On August 27, 2015, Regional Director Avila issued a Writ of Execution 23 to be served on Kentex, Ang, and Guan.

Ang subsequently filed a Petition for Certiorari, 24 but the Court of Appeals summarily dismissed the Petition in its October 8, 2015 Resolution. 25 It ruled that Ang availed of the wrong remedy, 26 and that in any case, the Motion for Reconsideration could not be treated as an appeal since it was filed beyond the 10-day reglementary period. 27

The dispositive portion of the Court of Appeals Resolution read:

WHEREFORE, the petition is dismissed outright.

SO ORDERED. 28 (Emphasis in the original)

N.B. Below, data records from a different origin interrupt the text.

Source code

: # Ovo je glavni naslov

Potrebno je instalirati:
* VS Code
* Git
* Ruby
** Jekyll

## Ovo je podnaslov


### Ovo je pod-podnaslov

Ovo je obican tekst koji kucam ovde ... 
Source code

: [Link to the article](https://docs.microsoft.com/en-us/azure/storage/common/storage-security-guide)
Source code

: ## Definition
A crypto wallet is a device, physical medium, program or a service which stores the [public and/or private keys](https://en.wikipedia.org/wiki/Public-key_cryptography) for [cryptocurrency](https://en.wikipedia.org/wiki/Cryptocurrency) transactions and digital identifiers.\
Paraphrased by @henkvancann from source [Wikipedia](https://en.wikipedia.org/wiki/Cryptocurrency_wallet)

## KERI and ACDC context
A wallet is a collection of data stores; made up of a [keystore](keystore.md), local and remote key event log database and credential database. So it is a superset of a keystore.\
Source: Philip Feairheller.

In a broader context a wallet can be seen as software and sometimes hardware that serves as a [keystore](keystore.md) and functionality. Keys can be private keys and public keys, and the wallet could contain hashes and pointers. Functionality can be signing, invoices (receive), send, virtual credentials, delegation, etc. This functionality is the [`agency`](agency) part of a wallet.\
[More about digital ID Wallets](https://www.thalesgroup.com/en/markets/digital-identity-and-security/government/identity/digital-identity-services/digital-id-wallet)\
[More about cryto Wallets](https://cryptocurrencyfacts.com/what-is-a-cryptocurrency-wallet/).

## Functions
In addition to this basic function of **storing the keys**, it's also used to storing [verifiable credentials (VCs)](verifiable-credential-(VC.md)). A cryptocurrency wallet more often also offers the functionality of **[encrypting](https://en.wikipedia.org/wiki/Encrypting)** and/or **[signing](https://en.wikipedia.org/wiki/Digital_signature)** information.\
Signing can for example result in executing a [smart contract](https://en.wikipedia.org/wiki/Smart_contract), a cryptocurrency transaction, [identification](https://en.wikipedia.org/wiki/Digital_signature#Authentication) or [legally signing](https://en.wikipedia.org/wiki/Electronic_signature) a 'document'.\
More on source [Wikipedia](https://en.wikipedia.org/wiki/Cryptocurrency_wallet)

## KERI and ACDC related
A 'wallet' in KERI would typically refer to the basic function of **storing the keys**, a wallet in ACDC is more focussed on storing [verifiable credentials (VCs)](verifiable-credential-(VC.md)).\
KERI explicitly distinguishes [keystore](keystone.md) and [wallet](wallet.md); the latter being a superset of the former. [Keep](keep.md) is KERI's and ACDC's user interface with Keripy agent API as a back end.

Petitioner moved for reconsideration, but his Motion was denied in the Court of Appeals' February 5, 2016 Resolution. 29

In his Petition, 30 petitioner Ang insists that Kentex's Motion for Reconsideration from respondent Regional Director Avila's June 26, 2015 Order was the proper remedy under the Rules on the Disposition of Labor Standards Cases in the Regional Offices (Rules on Disposition). He stresses that Department Order No. 131-13 did not repeal the Rules on Disposition; thus, an aggrieved party may file either a motion for reconsideration within seven (7) days, or an appeal to the Secretary of Labor and Employment within 10 days, from receipt of the Regional Director's compliance order. 31

Petitioner also points out that even if Kentex had mistakenly availed of the wrong remedy, the Court of Appeals still erred in summarily dismissing his Petition for Certiorari. He asserts that respondent's Order was clearly issued as a knee-jerk reaction to the death of the factory workers and was devoid of legal basis; as such, the Court of Appeals should have given due course to his Petition. 32

Petitioner likewise maintains respondent's lack of jurisdiction over the case, insisting that Kentex had no employer-employee relationship with the workers named in the assailed Order. He also claims that he should not have been held personally liable for the workers' money claims. 33

In his Comment, 34 respondent maintains that Department Order No. 131-13, or the Rules on Labor Laws Compliance System, was the applicable rule and not the Rules on Disposition, as the former governed all matters arising from the Secretary of Labor and Employment's exercise of visitorial and enforcement powers. He maintains that the Rules on Labor Laws Compliance System repealed the Rules on Disposition. 35

Respondent points out that petitioner's Motion for Reconsideration, even if filed within the 10-day reglementary period, could not be treated as an appeal because it lacked an appeal bond. He asserts that both the Rules on Labor Laws Compliance System and the Rules on Disposition required the posting of an appeal bond for a motion for reconsideration to be treated as an appeal. 36

Respondent likewise stresses the validity of his June 26, 2015 Order, as it was a compliance order issued pursuant to the Secretary of Labor and Employment's visitorial and enforcement powers. He then reiterates that the workers were indeed Kentex employees, as CJC Manpower was merely a labor-only contractor. 37

In his Reply, 38 petitioner reiterates that respondent's Order was void for being issued without factual or legal basis, as respondent granted the money claims of 57 workers but only had the affidavits of 11 workers as basis, with the other 46 unaccounted for. 39

The sole issue for this Court's resolution is whether or not the June 26, 2015 Order of respondent Alex V. Avila, the Regional Director of the Department of Labor and Employment-National Capital Region, had attained finality, and thus, was immutable and unalterable.

The Petition lacks merit.

The visitorial and enforcement powers of the Secretary of Labor and Employment are provided in Section 128 of the Labor Code, as amended. It states:

ARTICLE 128. Visitorial and enforcement powers. (a) The Secretary of Labor and Employment or his duly authorized representatives, including labor regulations officers, shall have access to employer's records and premises at any time of the day or night whenever work is being undertaken therein, and the right to copy therefrom, to question any employee and to investigate any fact, condition or matter which may be necessary to determine violations or which may aid in the enforcement of this Code and of any labor law, wage order or rules and regulations issued pursuant thereto.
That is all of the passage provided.